Cooking dinner doesn’t have to take a lot of time. I cook dinner six nights a week, and you can bet I’m not spending an hour in the kitchen every night.
Take this slow cooker spicy pepper beef recipe for example. Only requires four ingredients and less than 10 minutes to chop the vegetables.
My slow cooker party pork recipe is another one of my “4 ingredient recipes” that comes together in a flash.
I’ll let you in on a little secret: Sometimes I even prep my slow cooker meals the night before and store in the refrigerator overnight.

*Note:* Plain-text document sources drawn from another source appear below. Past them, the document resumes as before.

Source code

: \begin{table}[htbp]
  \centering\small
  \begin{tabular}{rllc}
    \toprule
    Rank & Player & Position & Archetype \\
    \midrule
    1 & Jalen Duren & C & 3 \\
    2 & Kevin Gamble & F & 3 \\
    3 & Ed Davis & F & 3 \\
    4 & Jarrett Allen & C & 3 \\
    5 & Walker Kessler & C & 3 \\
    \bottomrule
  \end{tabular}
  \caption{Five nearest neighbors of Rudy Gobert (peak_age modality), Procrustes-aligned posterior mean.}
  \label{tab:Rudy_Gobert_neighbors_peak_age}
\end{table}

Then all I have to do in the morning is take it out of the fridge and turn on the slow cooker. It doesn’t get any quicker than that! (I place a piece of plastic wrap in between the slow cooker pot and lid.)
Three reasons I love this banana pepper shredded beef recipe:
- It’s easy to make.
- It’s a creative way to use fresh banana peppers from your garden or farmer’s market.
- IT’S DELICIOUS.
Cook fresh or freeze to cook later. Serve on rolls with a side salad or plain with mashed potatoes and roasted carrots.

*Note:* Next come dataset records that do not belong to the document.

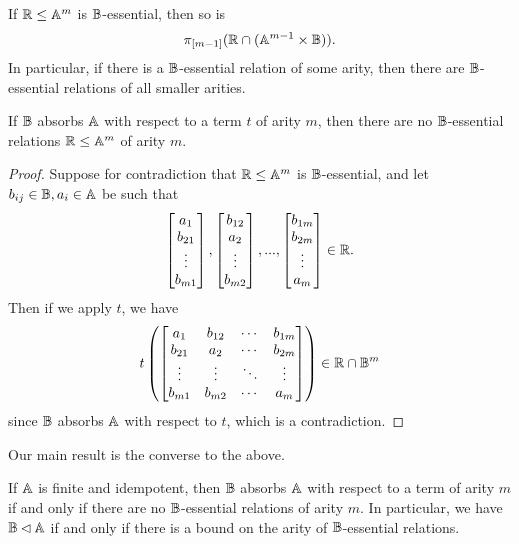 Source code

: \documentclass[letterpaper,11pt]{article}
\begin{document}
\begin{prop} If $\mathbb{R} \le \mathbb{A}^m$ is $\mathbb{B}$-essential, then so is
\[
\pi_{[m-1]}(\mathbb{R} \cap (\mathbb{A}^{m-1}\times\mathbb{B})).
\]
In particular, if there is a $\mathbb{B}$-essential relation of some arity, then there are $\mathbb{B}$-essential relations of all smaller arities.
\end{prop}

\begin{prop} If $\mathbb{B}$ absorbs $\mathbb{A}$ with respect to a term $t$ of arity $m$, then there are no $\mathbb{B}$-essential relations $\mathbb{R} \le \mathbb{A}^m$ of arity $m$.
\end{prop}
\begin{proof} Suppose for contradiction that $\mathbb{R} \le \mathbb{A}^m$ is $\mathbb{B}$-essential, and let $b_{ij} \in \mathbb{B}, a_i \in \mathbb{A}$ be such that
\[
\begin{bmatrix}a_1\\ b_{21}\\ \vdots\\ b_{m1}\end{bmatrix}, \begin{bmatrix}b_{12}\\ a_2\\ \vdots\\ b_{m2}\end{bmatrix}, ..., \begin{bmatrix}b_{1m}\\ b_{2m}\\ \vdots\\ a_m\end{bmatrix} \in \mathbb{R}.
\]
Then if we apply $t$, we have
\[
t\left(\begin{bmatrix}a_1 & b_{12} & \cdots & b_{1m}\\ b_{21} & a_2 & \cdots & b_{2m}\\ \vdots & \vdots & \ddots & \vdots\\ b_{m1} & b_{m2} & \cdots & a_m\end{bmatrix}\right) \in \mathbb{R} \cap \mathbb{B}^m
\]
since $\mathbb{B}$ absorbs $\mathbb{A}$ with respect to $t$, which is a contradiction.
\end{proof}

Our main result is the converse to the above.

\begin{thm}\label{absorption-essential} If $\mathbb{A}$ is finite and idempotent, then $\mathbb{B}$ absorbs $\mathbb{A}$ with respect to a term of arity $m$ if and only if there are no $\mathbb{B}$-essential relations of arity $m$. In particular, we have $\mathbb{B} \lhd \mathbb{A}$ if and only if there is a bound on the arity of $\mathbb{B}$-essential relations.
\end{thm}
\end{document}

- 2 pounds boneless beef chuck shoulder roast, fat trimmed
- 4 banana peppers (mild or hot), seeds removed and sliced (Please wear gloves so your fingers don’t burn afterwards!)
- 1 medium yellow onion, peeled and sliced
- 1-1.25 cups beef broth (If you buy a can with 2 cups, you can use the leftover broth in my Shepherd’s Pie recipe)

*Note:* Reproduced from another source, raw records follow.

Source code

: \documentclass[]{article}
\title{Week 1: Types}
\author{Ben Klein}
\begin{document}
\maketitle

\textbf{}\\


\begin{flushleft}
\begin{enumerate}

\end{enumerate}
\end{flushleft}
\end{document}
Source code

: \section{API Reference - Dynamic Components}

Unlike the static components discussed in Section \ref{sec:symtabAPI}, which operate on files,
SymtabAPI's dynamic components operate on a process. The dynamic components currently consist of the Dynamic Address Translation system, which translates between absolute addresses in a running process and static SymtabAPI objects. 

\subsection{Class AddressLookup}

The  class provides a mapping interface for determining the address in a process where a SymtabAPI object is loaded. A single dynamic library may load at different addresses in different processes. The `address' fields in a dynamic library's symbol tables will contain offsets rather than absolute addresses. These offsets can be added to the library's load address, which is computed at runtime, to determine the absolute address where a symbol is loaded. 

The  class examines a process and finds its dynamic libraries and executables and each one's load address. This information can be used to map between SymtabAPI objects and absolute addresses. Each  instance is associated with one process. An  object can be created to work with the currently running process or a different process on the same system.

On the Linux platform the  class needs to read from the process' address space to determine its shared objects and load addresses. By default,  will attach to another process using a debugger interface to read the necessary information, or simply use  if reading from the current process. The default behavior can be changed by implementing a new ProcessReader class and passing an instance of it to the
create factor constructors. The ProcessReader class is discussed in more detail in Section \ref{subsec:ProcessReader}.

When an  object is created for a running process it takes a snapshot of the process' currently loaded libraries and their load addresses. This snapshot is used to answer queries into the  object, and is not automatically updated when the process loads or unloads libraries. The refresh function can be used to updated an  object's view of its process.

- Combine all ingredients in your slow cooker and cook for 6-8 hours on “low.” (The time depends on the strength of your slow cooker. You want the meat to fall apart and melt in your mouth.)
- Remove beef from slow cooker and shred with a fork.
To Freeze and Cook Later
Combine all ingredients in a gallon-sized plastic freezer bag. Remove as much air as possible, seal, and freeze for up to three months. When ready to cook, thaw overnight in refrigerator and cook in slow cooker for 6-8 hours on “low” setting.